Exercise details ▸
Search the entries for the line containing "flexibles e innovadoras". Repeat it, then every line after it, exactly through the final line.

Available records ▸
————————
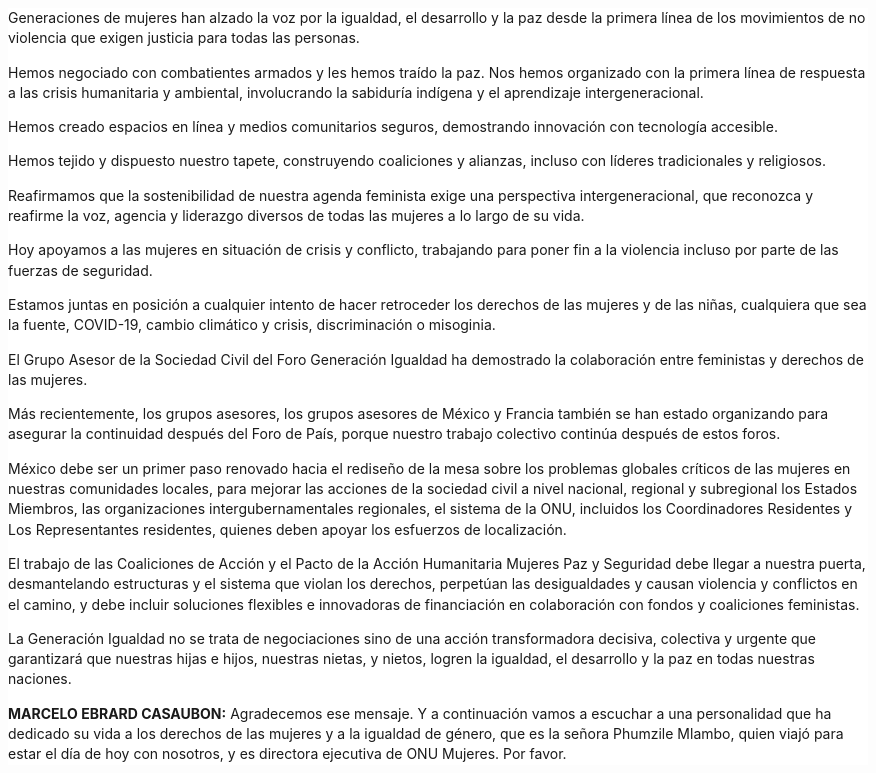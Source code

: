 Generaciones de mujeres han alzado la voz por la igualdad, el desarrollo y la
paz desde la primera línea de los movimientos de no violencia que exigen
justicia para todas las personas.

Hemos negociado con combatientes armados y les hemos traído la paz. Nos hemos
organizado con la primera línea de respuesta a las crisis humanitaria y
ambiental, involucrando la sabiduría indígena y el aprendizaje
intergeneracional.

Hemos creado espacios en línea y medios comunitarios seguros, demostrando
innovación con tecnología accesible.

Hemos tejido y dispuesto nuestro tapete, construyendo coaliciones y alianzas,
incluso con líderes tradicionales y religiosos.

Reafirmamos que la sostenibilidad de nuestra agenda feminista exige una
perspectiva intergeneracional, que reconozca y reafirme la voz, agencia y
liderazgo diversos de todas las mujeres a lo largo de su vida.

Hoy apoyamos a las mujeres en situación de crisis y conflicto, trabajando para
poner fin a la violencia incluso por parte de las fuerzas de seguridad.

Estamos juntas en posición a cualquier intento de hacer retroceder los
derechos de las mujeres y de las niñas, cualquiera que sea la fuente,
COVID-19, cambio climático y crisis, discriminación o misoginia.

El Grupo Asesor de la Sociedad Civil del Foro Generación Igualdad ha
demostrado la colaboración entre feministas y derechos de las mujeres.

Más recientemente, los grupos asesores, los grupos asesores de México y
Francia también se han estado organizando para asegurar la continuidad después
del Foro de País, porque nuestro trabajo colectivo continúa después de estos
foros.

México debe ser un primer paso renovado hacia el rediseño de la mesa sobre los
problemas globales críticos de las mujeres en nuestras comunidades locales,
para mejorar las acciones de la sociedad civil a nivel nacional, regional y
subregional los Estados Miembros, las organizaciones intergubernamentales
regionales, el sistema de la ONU, incluidos los Coordinadores Residentes y Los
Representantes residentes, quienes deben apoyar los esfuerzos de localización.

El trabajo de las Coaliciones de Acción y el Pacto de la Acción Humanitaria
Mujeres Paz y Seguridad debe llegar a nuestra puerta, desmantelando
estructuras y el sistema que violan los derechos, perpetúan las desigualdades
y causan violencia y conflictos en el camino, y debe incluir soluciones
flexibles e innovadoras de financiación en colaboración con fondos y
coaliciones feministas.

La Generación Igualdad no se trata de negociaciones sino de una acción
transformadora decisiva, colectiva y urgente que garantizará que nuestras
hijas e hijos, nuestras nietas, y nietos, logren la igualdad, el desarrollo y
la paz en todas nuestras naciones.

**MARCELO EBRARD CASAUBON:** Agradecemos ese mensaje. Y a continuación vamos a
escuchar a una personalidad que ha dedicado su vida a los derechos de las
mujeres y a la igualdad de género, que es la señora Phumzile Mlambo, quien
viajó para estar el día de hoy con nosotros, y es directora ejecutiva de ONU
Mujeres. Por favor.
————————
Output of the task ▸
flexibles e innovadoras de financiación en colaboración con fondos y
coaliciones feministas.

La Generación Igualdad no se trata de negociaciones sino de una acción
transformadora decisiva, colectiva y urgente que garantizará que nuestras
hijas e hijos, nuestras nietas, y nietos, logren la igualdad, el desarrollo y
la paz en todas nuestras naciones.

**MARCELO EBRARD CASAUBON:** Agradecemos ese mensaje. Y a continuación vamos a
escuchar a una personalidad que ha dedicado su vida a los derechos de las
mujeres y a la igualdad de género, que es la señora Phumzile Mlambo, quien
viajó para estar el día de hoy con nosotros, y es directora ejecutiva de ONU
Mujeres. Por favor.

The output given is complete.